:: What to do ::
Copy each line in the data below that contains the word "badge".

:: Exercise inputs ::
****************

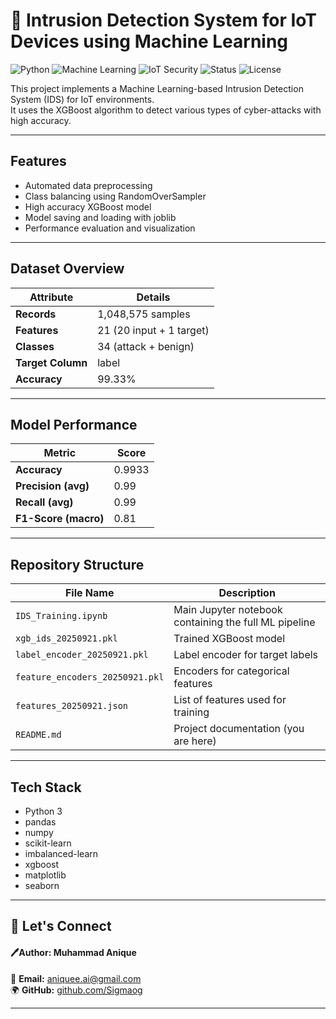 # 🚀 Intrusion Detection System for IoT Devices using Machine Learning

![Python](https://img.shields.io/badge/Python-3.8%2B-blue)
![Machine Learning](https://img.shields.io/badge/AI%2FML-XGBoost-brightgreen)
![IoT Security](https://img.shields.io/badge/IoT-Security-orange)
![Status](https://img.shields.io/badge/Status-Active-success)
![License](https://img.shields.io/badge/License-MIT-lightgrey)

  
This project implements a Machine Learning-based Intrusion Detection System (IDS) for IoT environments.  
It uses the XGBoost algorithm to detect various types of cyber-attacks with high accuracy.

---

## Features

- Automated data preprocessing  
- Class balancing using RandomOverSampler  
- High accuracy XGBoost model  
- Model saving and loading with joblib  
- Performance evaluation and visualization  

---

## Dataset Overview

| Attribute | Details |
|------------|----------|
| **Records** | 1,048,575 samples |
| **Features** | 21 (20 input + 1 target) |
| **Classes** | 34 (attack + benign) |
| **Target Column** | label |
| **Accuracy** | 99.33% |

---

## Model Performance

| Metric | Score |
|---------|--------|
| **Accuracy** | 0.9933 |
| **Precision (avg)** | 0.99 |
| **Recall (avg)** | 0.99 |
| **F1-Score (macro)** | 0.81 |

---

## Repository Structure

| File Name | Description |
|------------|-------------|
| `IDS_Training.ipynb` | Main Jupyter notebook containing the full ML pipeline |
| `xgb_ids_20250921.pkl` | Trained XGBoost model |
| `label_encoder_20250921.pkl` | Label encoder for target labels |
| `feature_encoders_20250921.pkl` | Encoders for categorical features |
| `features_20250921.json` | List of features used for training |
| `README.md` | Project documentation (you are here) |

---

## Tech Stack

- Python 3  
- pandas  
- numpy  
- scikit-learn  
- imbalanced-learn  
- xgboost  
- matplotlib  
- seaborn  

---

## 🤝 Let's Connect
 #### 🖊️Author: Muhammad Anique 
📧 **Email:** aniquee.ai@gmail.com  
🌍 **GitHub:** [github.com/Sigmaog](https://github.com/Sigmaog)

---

****************

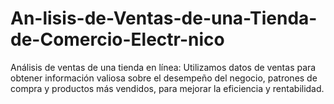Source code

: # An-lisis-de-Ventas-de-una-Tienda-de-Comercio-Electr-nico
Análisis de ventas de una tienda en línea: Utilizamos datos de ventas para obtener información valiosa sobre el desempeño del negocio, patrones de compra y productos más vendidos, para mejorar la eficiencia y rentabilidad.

****************

:: Finished task ::
![Python](https://img.shields.io/badge/Python-3.8%2B-blue)
![Machine Learning](https://img.shields.io/badge/AI%2FML-XGBoost-brightgreen)
![IoT Security](https://img.shields.io/badge/IoT-Security-orange)
![Status](https://img.shields.io/badge/Status-Active-success)
![License](https://img.shields.io/badge/License-MIT-lightgrey)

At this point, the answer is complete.